(Stored data entries)
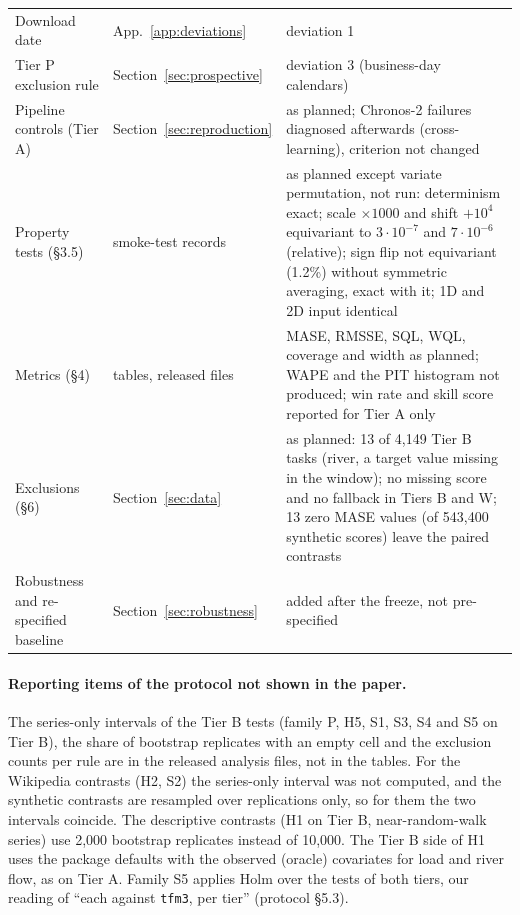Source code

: \begin{table}[!htbp]
\begin{tabular}{p{4.2cm}p{2.4cm}p{8.2cm}}
Download date & App.~\ref{app:deviations} & deviation 1 \\
Tier P exclusion rule & Section~\ref{sec:prospective} & deviation 3 (business-day calendars) \\
Pipeline controls (Tier A) & Section~\ref{sec:reproduction} & as planned; Chronos-2 failures diagnosed afterwards (cross-learning),
criterion not changed \\
Property tests (\S3.5) & smoke-test records & as planned except variate permutation, not run: determinism exact; scale
$\times 1000$ and shift $+10^4$ equivariant to $3\cdot10^{-7}$ and $7\cdot10^{-6}$ (relative); sign flip not equivariant (1.2\%)
without symmetric averaging, exact with it; 1D and 2D input identical \\
Metrics (\S4) & tables, released files & MASE, RMSSE, SQL, WQL, coverage and width as planned; WAPE and the PIT histogram not produced;
win rate and skill score reported for Tier A only \\
Exclusions (\S6) & Section~\ref{sec:data} & as planned: 13 of 4{,}149 Tier B tasks (river, a target value missing in the window); no
missing score and no fallback in Tiers B and W; 13 zero MASE values (of 543{,}400 synthetic scores) leave the paired contrasts \\
Robustness and re-specified baseline & Section~\ref{sec:robustness} & added after the freeze, not pre-specified \\
\bottomrule
\end{tabular}
\end{table}

\paragraph{Reporting items of the protocol not shown in the paper.} The series-only intervals of the Tier B tests (family P, H5,
S1, S3, S4 and S5 on Tier B), the share of bootstrap replicates with an empty cell and the exclusion counts per rule are in the
released analysis files, not in the tables. For the Wikipedia contrasts (H2, S2) the series-only interval was not computed, and the
synthetic contrasts are resampled over replications only, so for them the two intervals coincide.
The descriptive contrasts (H1 on Tier B, near-random-walk series) use 2{,}000 bootstrap replicates instead of 10{,}000. The
Tier B side of H1 uses the package defaults with the observed (oracle) covariates for load and river flow, as on Tier A. Family S5
applies Holm over the tests of both tiers, our reading of ``each against \texttt{tfm3}, per tier'' (protocol \S{}5.3).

#### [What you are asked to do]
Could you repeat each line above exactly as written? Omit the pictures.

#### [Expected answer]
Source code

: \begin{table}[!htbp]
\begin{tabular}{p{4.2cm}p{2.4cm}p{8.2cm}}
Download date & App.~\ref{app:deviations} & deviation 1 \\
Tier P exclusion rule & Section~\ref{sec:prospective} & deviation 3 (business-day calendars) \\
Pipeline controls (Tier A) & Section~\ref{sec:reproduction} & as planned; Chronos-2 failures diagnosed afterwards (cross-learning),
criterion not changed \\
Property tests (\S3.5) & smoke-test records & as planned except variate permutation, not run: determinism exact; scale
$\times 1000$ and shift $+10^4$ equivariant to $3\cdot10^{-7}$ and $7\cdot10^{-6}$ (relative); sign flip not equivariant (1.2\%)
without symmetric averaging, exact with it; 1D and 2D input identical \\
Metrics (\S4) & tables, released files & MASE, RMSSE, SQL, WQL, coverage and width as planned; WAPE and the PIT histogram not produced;
win rate and skill score reported for Tier A only \\
Exclusions (\S6) & Section~\ref{sec:data} & as planned: 13 of 4{,}149 Tier B tasks (river, a target value missing in the window); no
missing score and no fallback in Tiers B and W; 13 zero MASE values (of 543{,}400 synthetic scores) leave the paired contrasts \\
Robustness and re-specified baseline & Section~\ref{sec:robustness} & added after the freeze, not pre-specified \\
\bottomrule
\end{tabular}
\end{table}

\paragraph{Reporting items of the protocol not shown in the paper.} The series-only intervals of the Tier B tests (family P, H5,
S1, S3, S4 and S5 on Tier B), the share of bootstrap replicates with an empty cell and the exclusion counts per rule are in the
released analysis files, not in the tables. For the Wikipedia contrasts (H2, S2) the series-only interval was not computed, and the
synthetic contrasts are resampled over replications only, so for them the two intervals coincide.
The descriptive contrasts (H1 on Tier B, near-random-walk series) use 2{,}000 bootstrap replicates instead of 10{,}000. The
Tier B side of H1 uses the package defaults with the observed (oracle) covariates for load and river flow, as on Tier A. Family S5
applies Holm over the tests of both tiers, our reading of ``each against \texttt{tfm3}, per tier'' (protocol \S{}5.3).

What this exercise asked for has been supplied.